La educación asamblearia

Tomado: EL ESPECTADOR

Juan David Zuloaga D.
Me manda un amigo la noticia de que un profesor de química orgánica de la Universidad de Nueva York fue expulsado hace unas semanas de su trabajo. El profesor se llama Maitland Jones y es una eminencia en su materia: su manual de química orgánica, de 1.300 páginas, va en su quinta edición. El profesor Jones ha impartido su cátedra durante décadas en las prestigiosas universidades de Princeton y de Nueva York. Hasta hace poco. Porque 82 de los 350 estudiantes que componían su curso en la Universidad de Nueva York firmaron una carta quejándose de la complejidad de los temas del curso y de las bajas calificaciones que obtenían.
Sí. La queja no fue porque el profesor no dictara sus clases ni porque fuese impuntual ni porque dejara los exámenes sin corregir o porque faltara al respeto a los alumnos. No, la queja de los estudiantes en cuestión (vamos a llamarlos estudiantes en aras de la brevedad) era porque el profesor hacía el trabajo para el que había sido contratado, y lo hacía bien.
Desde hace casi 20 años soy profesor universitario y es lamentable ver la manera en que en un período tan breve ha cambiado de modo tan drástico –tan radical, me atrevería a decir– la institución universitaria en Colombia y en el mundo. Hemos llegado a un punto en el que los alumnos se creen o se sienten autorizados para definir el temario de la asignatura, para proponer (y a veces imponer) la metodología del curso, para vetar autores, para, en una palabra, dictarle al profesor lo que él debe dictar. Todo, por supuesto, al compás del menor esfuerzo, al ritmo de la lógica de lo trivial y de lo deleznable, y no pocas veces al vaivén de lo fútil y prescindible. Dando como resultado una que pudiéramos llamar educación asamblearia, en donde se reúnen en corro estudiantes y profesor a determinar lo que debe enseñarse y lo que no. Porque ha llegado el día en el que valen tanto la sapiencia y la erudición del maestro como la nesciencia de los aprendices. Ha llegado el día en el que los alumnos no quieren un profesor sino un recreacionista.
He hecho notar en ocasiones que una de las señas de identidad del Barroco es la inversión de las jerarquías. Ésta es una de las más brutales, y no encuentro mejor adjetivo. Un caso emblemático de todo este proceso, pero en modo alguno excepcional, lo encontramos en la pretensión que hace unas semanas tuvo un estudiante de maestría de la Universidad del Rosario de demandar a la institución porque había obtenido una calificación muy baja en un trabajo presentado. Luego se conoció el trabajo y se supo entonces que la nota obtenida era muy superior a la merecida.
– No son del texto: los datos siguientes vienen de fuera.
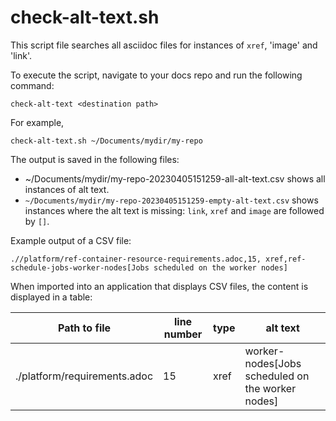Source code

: # check-alt-text.sh

This script file searches all asciidoc files for instances of `xref`, 'image' and 'link'.

To execute the script, navigate to your docs repo and run the following command:

```
check-alt-text <destination path>
```

For example,

```
check-alt-text.sh ~/Documents/mydir/my-repo
```

The output is saved in the following files:

- ~/Documents/mydir/my-repo-20230405151259-all-alt-text.csv shows all instances of alt text.
- `~/Documents/mydir/my-repo-20230405151259-empty-alt-text.csv` shows instances where the alt text is missing: `link`, `xref` and `image` are followed by `[]`.

Example output of a CSV file:

```
.//platform/ref-container-resource-requirements.adoc,15, xref,ref-schedule-jobs-worker-nodes[Jobs scheduled on the worker nodes]
```

When imported into an application that displays CSV files, the content is displayed in a table:

| Path to file | line number | type | alt text |
| ------------ | ----------- | ---- | -------- |
| ./platform/requirements.adoc | 15 |  xref | worker-nodes[Jobs scheduled on the worker nodes] |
De esta disolución de la institución universitaria hablo con conocimiento de causa, no sólo porque soy profesor, sino porque a mí me han hecho la jugada de la carta varias veces. Y de varias facultades de prestigiosas universidades bogotanas he tenido que salir porque no les ha gustado, ni a los directivos ni a los alumnos, mi nivel de exigencia. La última vez que los estudiantes mandaron cartica –unos estudiantes de maestría, huelga decir– tuve la fortuna de que el programa académico para el que trabajaba y trabajo está en manos de un profesor de esos de antaño que entiende aún el valor de la formación y que no se ha dejado convencer ni rendir por las dudosas virtudes de la educación asamblearia.